These are my notes and thoughts as I go along this course.
Lecture notes are at
https://gfxcourses.stanford.edu/cs149/fall23/lecture/multicore/
There are many forms of parallelism.
Superscalar – This is when the compiler without any help from humans figures out there there is instruction level parallelism.
Note that you also need hardware support. You need to be able to fetch these independent instructions in the same cycle and also you need independent execution units. In the figure above you can see that this processor can support upto two instructions in parallel.

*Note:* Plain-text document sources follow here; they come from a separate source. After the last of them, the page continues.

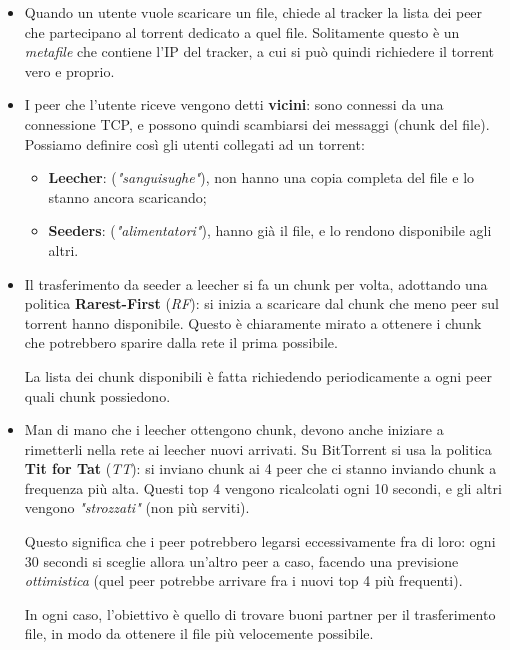 \documentclass[a4paper,11pt]{article}
\begin{document}
\begin{itemize}
	\item 
Quando un utente vuole scaricare un file, chiede al tracker la lista dei peer che partecipano al torrent dedicato a quel file.
Solitamente questo è un \textit{metafile} che contiene l'IP del tracker, a cui si può quindi richiedere il torrent vero e proprio. 

	\item
I peer che l'utente riceve vengono detti \textbf{vicini}: sono connessi da una connessione TCP, e possono quindi scambiarsi dei messaggi (chunk del file).
Possiamo definire così gli utenti collegati ad un torrent:
\begin{itemize}
	\item \textbf{Leecher}: (\textit{"sanguisughe"}), non hanno una copia completa del file e lo stanno ancora scaricando;
	\item \textbf{Seeders}: (\textit{"alimentatori"}), hanno già il file, e lo rendono disponibile agli altri.
\end{itemize}

	\item
Il trasferimento da seeder a leecher si fa un chunk per volta, adottando una politica \textbf{Rarest-First} (\textit{RF}): si inizia a scaricare dal chunk che meno peer sul torrent hanno disponibile. Questo è chiaramente mirato a ottenere i chunk che potrebbero sparire dalla rete il prima possibile.

La lista dei chunk disponibili è fatta richiedendo periodicamente a ogni peer quali chunk possiedono.

	\item 
		Man di mano che i leecher ottengono chunk, devono anche iniziare a rimetterli nella rete ai leecher nuovi arrivati. Su BitTorrent si usa la politica \textbf{Tit for Tat} (\textit{TT}): si inviano chunk ai 4 peer che ci stanno inviando chunk a frequenza più alta.
		Questi top 4 vengono ricalcolati ogni 10 secondi, e gli altri vengono \textit{"strozzati"} (non più serviti).

		Questo significa che i peer potrebbero legarsi eccessivamente fra di loro: ogni 30 secondi si sceglie allora un'altro peer a caso, facendo una previsione \textit{ottimistica} (quel peer potrebbe arrivare fra i nuovi top 4 più frequenti).

		In ogni caso, l'obiettivo è quello di trovare buoni partner per il trasferimento file, in modo da ottenere il file più velocemente possibile.
\end{itemize}
\end{document}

The way to think about this is to think in terms of a single instruction stream. And in this stream the compiler is trying to find individual instructions that it can execute in parallel.
Multiple Cores
The core idea here is instead of using chip real-estate to make a complex archtiecture to make a single instruction stream run as fast as possible, replicate simpler cores instead. The individual cores are not as fancy (as in cannot maybe do superscalar stuff) but you can potentially run copies of programs.
SIMD
Single Instruction Multiple Data
Another idea is to amortize the complexity of an instruction in our original program across multiple ALUs.
Multi-threading
Caches
Cache is a hardware implementation. It’s memory onchip, so it occupies chip real-estate. It brings storage very close to the execution units, so the time time to load is very small. Multiple levels of cache exist, L1,L2,L3. The way to think about it is if you want to retrieve a book on a certain subject from the library, you go borrow that book from the library and whatever other books you would need for your research later and come put it in your cupboard. This locality is what improves performance.
==Forms of data locality==
Spatial Locality – When you load an address into the cache, you load nearby addresses too.
Temporal Locality* – when you load an address into the cache, you may reuse it again sometime in the future.
When you look at the above program and think of Superscalar architecture. There isnt much instruction level parallelism that you can apply. Think of ==sinx== as a single instruction stream. You will need to execute for each ==x[i]== . This is in contrast to say a multi-core or SIMD processor, where the same instruction stream can replicate across multiple cores and there by execute parallely for each value.
SIMD Processing
Notice here how there are 16 cores so we can run 16 independent instruction streams. Then each stream can further run SIMD instructions.
So we could be processing 128 values in parallel. This is best case.
There is a potential problem with SIMD especially when there is conditional execution. For instance if we have if and else loop, then if some elements across the ALU take the ‘if’ and some take the ‘else’ then since they are SIMD instruction, only some ALUs will be active at a given clock cycle and then the remaining (‘else’) ones run.
This is a very important concept called Instruction Coherence.
Coherent execution is very important for SIMD instructions to run well.